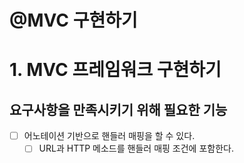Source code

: # @MVC 구현하기

# 1. MVC 프레임워크 구현하기
## 요구사항을 만족시키기 위해 필요한 기능
- [ ] 어노테이션 기반으로 핸들러 매핑을 할 수 있다.
  - [ ] URL과 HTTP 메소드를 핸들러 매핑 조건에 포함한다.

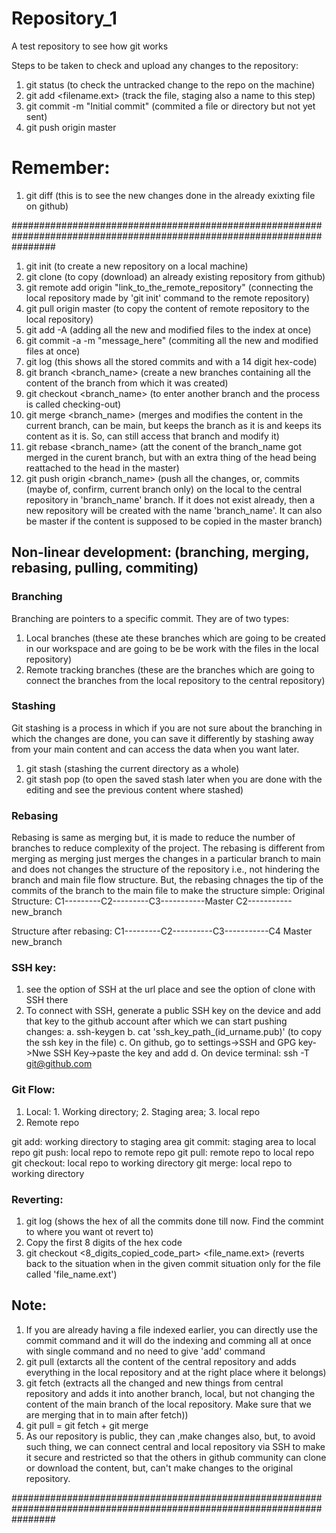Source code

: # Repository_1

A test repository to see how git works

Steps to be taken to check and upload any changes to the repository:

1. git status (to check the untracked change to the repo on the machine)
2. git add <filename.ext> (track the file, staging also a name to this step)
3. git commit -m "Initial commit" (commited a file or directory but not yet sent)
4. git push origin master


# Remember:
1. git diff <filelanme> (this is to see the new changes done in the already exixting file on github)

########################################################################################################################

1. git init (to create a new repository on a local machine)
2. git clone (to copy (download) an already existing repository from github)
3. git remote add origin "link_to_the_remote_repository" (connecting the local repository made by 'git init' command to the remote repository)
4. git pull origin master (to copy the content of remote repository to the local repository)
5. git add -A (adding all the new and modified files to the index at once)
6. git commit -a -m "message_here" (commiting all the new and modified files at once)
7. git log (this shows all the stored commits and with a 14 digit hex-code)
8. git branch <branch_name> (create a new branches containing all the content of the branch from which it was created)
9. git checkout <branch_name> (to enter another branch and the process is called checking-out)
10. git merge <branch_name> (merges and modifies the content in the current branch, can be main, but keeps the branch as it is and keeps its content as it is. So, can still access that branch and modify it)
11. git rebase <branch_name> (att the conent of the branch_name got merged in the curent branch, but with an extra thing of the head being reattached to the head in the master)
12. git push origin <branch_name> (push all the changes, or, commits (maybe of, confirm, current branch only) on the local to the central repository in 'branch_name' branch. If it does not exist already, then a new repository will be created with the name 'branch_name'. It can also be master if the content is supposed to be copied in the master branch)

## Non-linear development: (branching, merging, rebasing, pulling, commiting)

### Branching
Branching are pointers to a specific commit. They are of two types: 
1. Local branches (these ate these branches which are going to be created in our workspace and are going to be be work with the files in the local repository)
2. Remote tracking branches (these are the branches which are going to connect the branches from the local repository to the central repository)

### Stashing
Git stashing is a process in which if you are not sure about the branching in which the changes are done, you can save it differently by stashing away from your main content and can access the data when you want later.
1. git stash (stashing the current directory as a whole)
2. git stash pop (to open the saved stash later when you are done with the editing and see the previous content where stashed)

### Rebasing
Rebasing is same as merging but, it is made to reduce the number of branches to reduce complexity of the project. The rebasing is different from merging as merging just merges the changes in a particular branch to main and does not changes the structure of the repository i.e., not hindering the branch and main file flow structure. But, the rebasing chnages the tip of the commits of the branch to the main file to make the structure simple:
Original Structure:
C1---------C2---------C3-----------Master
           C2-----------new_branch

Structure after rebasing:
C1---------C2----------C3-----------C4
                    Master        new_branch

### SSH key:
1. see the option of SSH at the url place and see the option of clone with SSH there
2. To connect with SSH, generate a public SSH key on the device and add that key to the github account after which we can start pushing changes:
    a. ssh-keygen
    b. cat 'ssh_key_path_(id_urname.pub)' (to copy the ssh key in the file)
    c. On github, go to settings->SSH and GPG key->Nwe SSH Key->paste the key and add
    d. On device terminal: ssh -T git@github.com

### Git Flow:
1. Local: 1. Working directory; 2. Staging area; 3. local repo
2. Remote repo

git add: working directory to staging area
git commit: staging area to local repo
git push: local repo to remote repo
git pull: remote repo to local repo
git checkout: local repo to working directory
git merge: local repo to working directory

### Reverting:
1. git log (shows the hex of all the commits done till now. Find the commint to where you want ot revert to)
2. Copy the first 8 digits of the hex code 
3. git checkout <8_digits_copied_code_part> <file_name.ext> (reverts back to the situation when in the given commit situation only for the file called 'file_name.ext')

## Note:
1. If you are already having a file indexed earlier, you can directly use the commit command and it will do the indexing and comming all at once with single command and no need to give 'add' command
2. git pull (extarcts all the content of the central repository and adds everything in the local repository and at the right place where it belongs)
3. git fetch (extracts all the changed and new things from central repository and adds it into another branch, local, but not changing the content of the main branch of the local repository. Make sure that we are merging that in to main after fetch))
4. git pull = git fetch + git merge
5. As our repository is public, they can ,make changes also, but, to avoid such thing, we can connect central and local repository via SSH to make it secure and restricted so that the others in github community can clone or download the content, but, can't make changes to the original repository.

########################################################################################################################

**What you need to do:** A word-for-word copy of the lines from the start of the listing through the line containing "1. git status" is the answer. Pictures stay out of it.

**Written solution:**
Source code

: # @MVC 구현하기

# 1. MVC 프레임워크 구현하기
## 요구사항을 만족시키기 위해 필요한 기능
- [ ] 어노테이션 기반으로 핸들러 매핑을 할 수 있다.
  - [ ] URL과 HTTP 메소드를 핸들러 매핑 조건에 포함한다.

Source code

: # Repository_1

A test repository to see how git works

Steps to be taken to check and upload any changes to the repository:

1. git status (to check the untracked change to the repo on the machine)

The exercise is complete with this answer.